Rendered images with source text
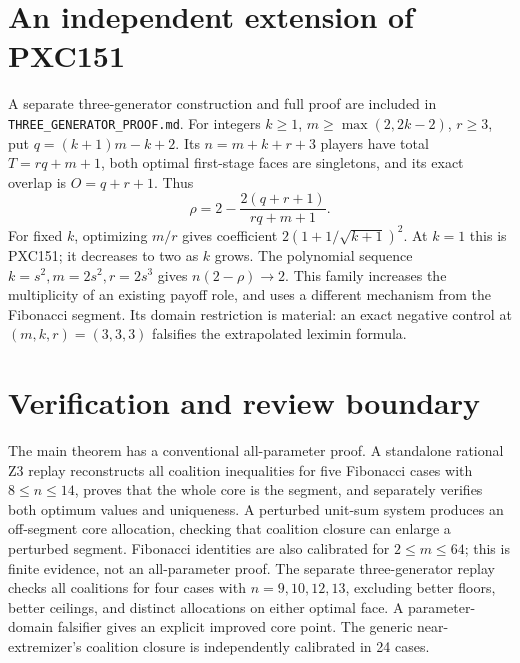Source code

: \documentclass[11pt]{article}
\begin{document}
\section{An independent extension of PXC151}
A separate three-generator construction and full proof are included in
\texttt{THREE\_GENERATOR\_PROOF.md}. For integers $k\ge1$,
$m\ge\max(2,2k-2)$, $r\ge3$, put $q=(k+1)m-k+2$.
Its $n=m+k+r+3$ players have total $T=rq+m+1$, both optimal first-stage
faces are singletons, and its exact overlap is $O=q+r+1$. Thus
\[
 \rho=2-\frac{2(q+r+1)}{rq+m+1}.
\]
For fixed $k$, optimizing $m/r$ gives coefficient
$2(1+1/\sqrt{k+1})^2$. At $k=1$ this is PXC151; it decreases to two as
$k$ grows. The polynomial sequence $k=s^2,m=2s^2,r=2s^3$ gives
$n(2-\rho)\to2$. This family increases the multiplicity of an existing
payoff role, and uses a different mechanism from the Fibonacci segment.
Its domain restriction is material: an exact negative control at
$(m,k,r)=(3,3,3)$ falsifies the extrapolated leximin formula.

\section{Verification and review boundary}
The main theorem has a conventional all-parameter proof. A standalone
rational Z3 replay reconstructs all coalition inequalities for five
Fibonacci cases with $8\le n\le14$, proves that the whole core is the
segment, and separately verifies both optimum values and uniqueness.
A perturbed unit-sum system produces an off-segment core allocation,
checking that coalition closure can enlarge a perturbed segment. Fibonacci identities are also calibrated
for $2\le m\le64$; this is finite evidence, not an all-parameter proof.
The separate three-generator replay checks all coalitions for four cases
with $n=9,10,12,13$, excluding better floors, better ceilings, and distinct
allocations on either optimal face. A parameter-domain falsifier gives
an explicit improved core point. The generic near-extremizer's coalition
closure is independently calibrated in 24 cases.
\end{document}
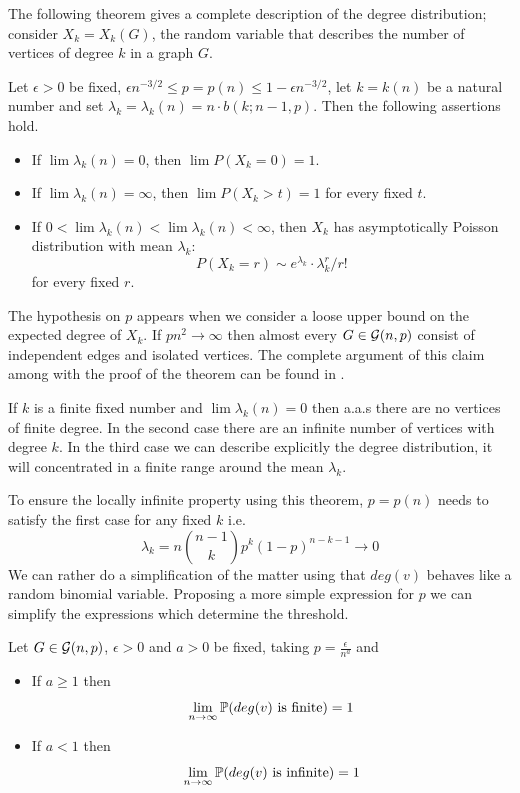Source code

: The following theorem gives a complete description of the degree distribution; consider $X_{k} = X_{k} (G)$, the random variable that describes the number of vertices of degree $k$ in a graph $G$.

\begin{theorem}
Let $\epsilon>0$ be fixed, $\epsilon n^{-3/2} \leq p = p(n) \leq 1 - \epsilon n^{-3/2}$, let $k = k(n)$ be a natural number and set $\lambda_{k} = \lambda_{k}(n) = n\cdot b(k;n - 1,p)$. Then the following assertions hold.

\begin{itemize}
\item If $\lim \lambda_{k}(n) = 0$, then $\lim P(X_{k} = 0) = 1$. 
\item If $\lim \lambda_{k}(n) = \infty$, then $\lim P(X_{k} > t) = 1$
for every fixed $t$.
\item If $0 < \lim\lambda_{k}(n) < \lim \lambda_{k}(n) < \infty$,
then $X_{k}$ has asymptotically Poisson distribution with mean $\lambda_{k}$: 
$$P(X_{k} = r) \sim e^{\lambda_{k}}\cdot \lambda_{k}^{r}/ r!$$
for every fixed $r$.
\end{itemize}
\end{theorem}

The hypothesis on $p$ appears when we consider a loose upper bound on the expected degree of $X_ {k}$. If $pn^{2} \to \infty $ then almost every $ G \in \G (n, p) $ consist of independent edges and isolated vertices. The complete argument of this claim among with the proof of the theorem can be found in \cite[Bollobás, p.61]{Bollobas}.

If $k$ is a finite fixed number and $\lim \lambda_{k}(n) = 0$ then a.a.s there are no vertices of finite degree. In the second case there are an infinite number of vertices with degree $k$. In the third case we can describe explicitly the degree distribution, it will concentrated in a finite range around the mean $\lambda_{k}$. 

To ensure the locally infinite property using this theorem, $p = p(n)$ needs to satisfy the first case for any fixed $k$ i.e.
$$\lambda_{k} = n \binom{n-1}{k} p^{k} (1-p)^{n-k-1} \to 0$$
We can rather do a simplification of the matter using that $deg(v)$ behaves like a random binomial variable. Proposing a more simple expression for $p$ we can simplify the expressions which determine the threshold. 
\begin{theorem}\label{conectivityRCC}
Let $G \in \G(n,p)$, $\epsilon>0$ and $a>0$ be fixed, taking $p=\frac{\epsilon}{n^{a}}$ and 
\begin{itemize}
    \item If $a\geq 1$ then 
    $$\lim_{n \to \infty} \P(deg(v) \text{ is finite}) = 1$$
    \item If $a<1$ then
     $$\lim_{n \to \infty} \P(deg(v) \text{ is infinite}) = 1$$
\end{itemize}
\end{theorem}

ABOUT THIS EXERCISE
Would you copy each line above exactly as given, dropping any images?

RESPONSE AREA
Source code

: \documentclass[11pt]{article}
\begin{document}
\section{An independent extension of PXC151}
A separate three-generator construction and full proof are included in
\texttt{THREE\_GENERATOR\_PROOF.md}. For integers $k\ge1$,
$m\ge\max(2,2k-2)$, $r\ge3$, put $q=(k+1)m-k+2$.
Its $n=m+k+r+3$ players have total $T=rq+m+1$, both optimal first-stage
faces are singletons, and its exact overlap is $O=q+r+1$. Thus
\[
 \rho=2-\frac{2(q+r+1)}{rq+m+1}.
\]
For fixed $k$, optimizing $m/r$ gives coefficient
$2(1+1/\sqrt{k+1})^2$. At $k=1$ this is PXC151; it decreases to two as
$k$ grows. The polynomial sequence $k=s^2,m=2s^2,r=2s^3$ gives
$n(2-\rho)\to2$. This family increases the multiplicity of an existing
payoff role, and uses a different mechanism from the Fibonacci segment.
Its domain restriction is material: an exact negative control at
$(m,k,r)=(3,3,3)$ falsifies the extrapolated leximin formula.

\section{Verification and review boundary}
The main theorem has a conventional all-parameter proof. A standalone
rational Z3 replay reconstructs all coalition inequalities for five
Fibonacci cases with $8\le n\le14$, proves that the whole core is the
segment, and separately verifies both optimum values and uniqueness.
A perturbed unit-sum system produces an off-segment core allocation,
checking that coalition closure can enlarge a perturbed segment. Fibonacci identities are also calibrated
for $2\le m\le64$; this is finite evidence, not an all-parameter proof.
The separate three-generator replay checks all coalitions for four cases
with $n=9,10,12,13$, excluding better floors, better ceilings, and distinct
allocations on either optimal face. A parameter-domain falsifier gives
an explicit improved core point. The generic near-extremizer's coalition
closure is independently calibrated in 24 cases.
\end{document}
Source code

: The following theorem gives a complete description of the degree distribution; consider $X_{k} = X_{k} (G)$, the random variable that describes the number of vertices of degree $k$ in a graph $G$.

\begin{theorem}
Let $\epsilon>0$ be fixed, $\epsilon n^{-3/2} \leq p = p(n) \leq 1 - \epsilon n^{-3/2}$, let $k = k(n)$ be a natural number and set $\lambda_{k} = \lambda_{k}(n) = n\cdot b(k;n - 1,p)$. Then the following assertions hold.

\begin{itemize}
\item If $\lim \lambda_{k}(n) = 0$, then $\lim P(X_{k} = 0) = 1$. 
\item If $\lim \lambda_{k}(n) = \infty$, then $\lim P(X_{k} > t) = 1$
for every fixed $t$.
\item If $0 < \lim\lambda_{k}(n) < \lim \lambda_{k}(n) < \infty$,
then $X_{k}$ has asymptotically Poisson distribution with mean $\lambda_{k}$: 
$$P(X_{k} = r) \sim e^{\lambda_{k}}\cdot \lambda_{k}^{r}/ r!$$
for every fixed $r$.
\end{itemize}
\end{theorem}

The hypothesis on $p$ appears when we consider a loose upper bound on the expected degree of $X_ {k}$. If $pn^{2} \to \infty $ then almost every $ G \in \G (n, p) $ consist of independent edges and isolated vertices. The complete argument of this claim among with the proof of the theorem can be found in \cite[Bollobás, p.61]{Bollobas}.

If $k$ is a finite fixed number and $\lim \lambda_{k}(n) = 0$ then a.a.s there are no vertices of finite degree. In the second case there are an infinite number of vertices with degree $k$. In the third case we can describe explicitly the degree distribution, it will concentrated in a finite range around the mean $\lambda_{k}$. 

To ensure the locally infinite property using this theorem, $p = p(n)$ needs to satisfy the first case for any fixed $k$ i.e.
$$\lambda_{k} = n \binom{n-1}{k} p^{k} (1-p)^{n-k-1} \to 0$$
We can rather do a simplification of the matter using that $deg(v)$ behaves like a random binomial variable. Proposing a more simple expression for $p$ we can simplify the expressions which determine the threshold. 
\begin{theorem}\label{conectivityRCC}
Let $G \in \G(n,p)$, $\epsilon>0$ and $a>0$ be fixed, taking $p=\frac{\epsilon}{n^{a}}$ and 
\begin{itemize}
    \item If $a\geq 1$ then 
    $$\lim_{n \to \infty} \P(deg(v) \text{ is finite}) = 1$$
    \item If $a<1$ then
     $$\lim_{n \to \infty} \P(deg(v) \text{ is infinite}) = 1$$
\end{itemize}
\end{theorem}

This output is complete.